WHAT IS REQUIRED: The material below must be retyped in full, with every line kept exactly as it is.

>>>>>

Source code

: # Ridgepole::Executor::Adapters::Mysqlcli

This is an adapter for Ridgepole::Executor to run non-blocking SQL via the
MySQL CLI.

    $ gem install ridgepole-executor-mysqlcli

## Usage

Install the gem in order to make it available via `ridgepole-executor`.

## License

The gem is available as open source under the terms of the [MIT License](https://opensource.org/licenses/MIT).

<<<<<

RESPONSE:
Source code

: # Ridgepole::Executor::Adapters::Mysqlcli

This is an adapter for Ridgepole::Executor to run non-blocking SQL via the
MySQL CLI.

    $ gem install ridgepole-executor-mysqlcli

## Usage

Install the gem in order to make it available via `ridgepole-executor`.

## License

The gem is available as open source under the terms of the [MIT License](https://opensource.org/licenses/MIT).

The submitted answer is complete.